### Directions for this task
Examine each line in the records below for the word "Progress". Report how many lines contain it, and nothing else.

·····

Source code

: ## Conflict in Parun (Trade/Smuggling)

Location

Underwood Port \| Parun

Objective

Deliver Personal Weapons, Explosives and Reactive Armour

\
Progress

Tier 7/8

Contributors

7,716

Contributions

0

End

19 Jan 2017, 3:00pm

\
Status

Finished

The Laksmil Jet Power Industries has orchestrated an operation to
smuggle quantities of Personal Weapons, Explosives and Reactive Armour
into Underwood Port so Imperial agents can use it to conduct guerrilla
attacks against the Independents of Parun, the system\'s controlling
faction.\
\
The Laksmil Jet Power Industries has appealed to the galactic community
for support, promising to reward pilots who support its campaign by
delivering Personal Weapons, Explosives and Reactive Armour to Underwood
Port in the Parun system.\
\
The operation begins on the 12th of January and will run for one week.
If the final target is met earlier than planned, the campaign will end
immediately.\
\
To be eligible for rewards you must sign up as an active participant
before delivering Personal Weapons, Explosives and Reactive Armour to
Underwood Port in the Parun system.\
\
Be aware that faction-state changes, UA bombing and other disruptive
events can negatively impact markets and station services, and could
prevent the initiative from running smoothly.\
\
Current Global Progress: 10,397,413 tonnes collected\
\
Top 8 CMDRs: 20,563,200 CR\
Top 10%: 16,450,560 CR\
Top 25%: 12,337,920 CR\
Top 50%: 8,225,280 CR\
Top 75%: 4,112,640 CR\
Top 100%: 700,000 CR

·····

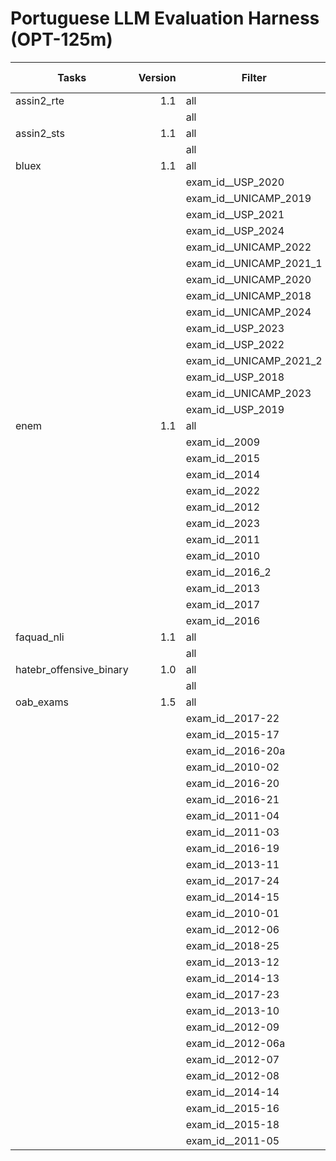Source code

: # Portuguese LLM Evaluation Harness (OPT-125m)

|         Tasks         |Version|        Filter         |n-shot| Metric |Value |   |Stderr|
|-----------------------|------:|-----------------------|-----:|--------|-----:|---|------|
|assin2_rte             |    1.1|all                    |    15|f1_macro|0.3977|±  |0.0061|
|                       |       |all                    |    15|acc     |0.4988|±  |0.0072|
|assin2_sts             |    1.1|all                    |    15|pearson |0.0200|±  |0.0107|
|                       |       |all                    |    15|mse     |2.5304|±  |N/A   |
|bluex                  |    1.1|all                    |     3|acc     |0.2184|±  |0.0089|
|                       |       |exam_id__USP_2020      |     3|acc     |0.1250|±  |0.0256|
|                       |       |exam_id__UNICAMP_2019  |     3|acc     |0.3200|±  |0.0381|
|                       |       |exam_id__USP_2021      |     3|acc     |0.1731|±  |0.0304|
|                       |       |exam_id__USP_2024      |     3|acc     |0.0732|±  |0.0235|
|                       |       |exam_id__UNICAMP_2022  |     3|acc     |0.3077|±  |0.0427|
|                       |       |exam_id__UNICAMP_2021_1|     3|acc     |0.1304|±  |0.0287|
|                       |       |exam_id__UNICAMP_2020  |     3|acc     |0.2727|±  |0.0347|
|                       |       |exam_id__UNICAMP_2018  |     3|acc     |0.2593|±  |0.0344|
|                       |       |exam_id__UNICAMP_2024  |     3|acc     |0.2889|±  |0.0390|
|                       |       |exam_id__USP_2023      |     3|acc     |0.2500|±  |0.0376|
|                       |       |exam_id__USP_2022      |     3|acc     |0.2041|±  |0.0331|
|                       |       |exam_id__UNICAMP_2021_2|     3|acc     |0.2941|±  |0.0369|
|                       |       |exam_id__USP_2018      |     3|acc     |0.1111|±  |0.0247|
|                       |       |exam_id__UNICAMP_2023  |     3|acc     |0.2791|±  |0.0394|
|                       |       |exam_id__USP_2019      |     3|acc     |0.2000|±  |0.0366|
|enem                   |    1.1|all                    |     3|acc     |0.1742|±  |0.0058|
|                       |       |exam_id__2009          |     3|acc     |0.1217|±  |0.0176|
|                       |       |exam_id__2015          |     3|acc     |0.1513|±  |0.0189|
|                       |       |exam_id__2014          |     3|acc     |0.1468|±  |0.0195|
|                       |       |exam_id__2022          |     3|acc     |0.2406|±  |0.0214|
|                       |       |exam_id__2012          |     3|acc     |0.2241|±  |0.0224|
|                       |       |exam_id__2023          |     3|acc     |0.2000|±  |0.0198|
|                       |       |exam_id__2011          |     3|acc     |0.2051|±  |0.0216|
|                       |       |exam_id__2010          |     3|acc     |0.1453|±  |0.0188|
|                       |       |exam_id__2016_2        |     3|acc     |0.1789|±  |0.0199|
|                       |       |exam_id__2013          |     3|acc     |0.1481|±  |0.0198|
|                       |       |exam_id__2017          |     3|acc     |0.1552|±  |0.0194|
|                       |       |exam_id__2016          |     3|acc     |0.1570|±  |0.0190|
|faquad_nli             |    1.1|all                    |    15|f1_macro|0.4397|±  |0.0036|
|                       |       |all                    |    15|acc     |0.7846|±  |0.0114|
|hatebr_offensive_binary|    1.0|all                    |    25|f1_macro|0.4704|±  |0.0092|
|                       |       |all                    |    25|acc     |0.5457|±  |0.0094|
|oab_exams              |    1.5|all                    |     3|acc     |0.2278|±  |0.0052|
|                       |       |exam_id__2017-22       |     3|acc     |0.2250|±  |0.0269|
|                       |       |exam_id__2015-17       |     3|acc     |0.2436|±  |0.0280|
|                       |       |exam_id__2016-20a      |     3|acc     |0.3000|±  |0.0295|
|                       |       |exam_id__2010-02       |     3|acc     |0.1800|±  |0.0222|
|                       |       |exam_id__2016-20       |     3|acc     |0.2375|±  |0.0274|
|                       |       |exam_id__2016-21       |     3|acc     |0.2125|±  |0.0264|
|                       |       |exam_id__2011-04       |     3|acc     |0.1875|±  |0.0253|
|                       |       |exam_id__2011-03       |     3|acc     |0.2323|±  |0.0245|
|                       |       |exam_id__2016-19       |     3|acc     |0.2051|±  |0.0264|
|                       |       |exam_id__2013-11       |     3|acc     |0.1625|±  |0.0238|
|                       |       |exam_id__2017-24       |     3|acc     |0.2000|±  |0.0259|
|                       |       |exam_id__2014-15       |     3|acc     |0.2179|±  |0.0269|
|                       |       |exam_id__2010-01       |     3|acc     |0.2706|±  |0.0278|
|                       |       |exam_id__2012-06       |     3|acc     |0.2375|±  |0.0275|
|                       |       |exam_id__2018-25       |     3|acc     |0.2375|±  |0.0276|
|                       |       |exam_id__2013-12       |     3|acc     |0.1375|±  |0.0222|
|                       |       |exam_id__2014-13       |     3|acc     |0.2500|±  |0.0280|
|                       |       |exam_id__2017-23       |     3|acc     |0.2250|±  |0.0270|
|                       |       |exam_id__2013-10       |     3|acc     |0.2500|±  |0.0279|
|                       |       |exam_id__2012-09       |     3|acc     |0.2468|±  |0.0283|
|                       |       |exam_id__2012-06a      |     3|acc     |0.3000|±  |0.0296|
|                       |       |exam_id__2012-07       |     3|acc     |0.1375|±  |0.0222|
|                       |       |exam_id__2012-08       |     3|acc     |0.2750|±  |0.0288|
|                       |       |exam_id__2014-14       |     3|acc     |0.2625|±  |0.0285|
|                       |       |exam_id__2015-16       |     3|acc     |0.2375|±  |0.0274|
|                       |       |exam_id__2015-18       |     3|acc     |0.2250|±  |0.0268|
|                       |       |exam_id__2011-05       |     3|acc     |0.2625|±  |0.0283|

·····

### Solution to this task
2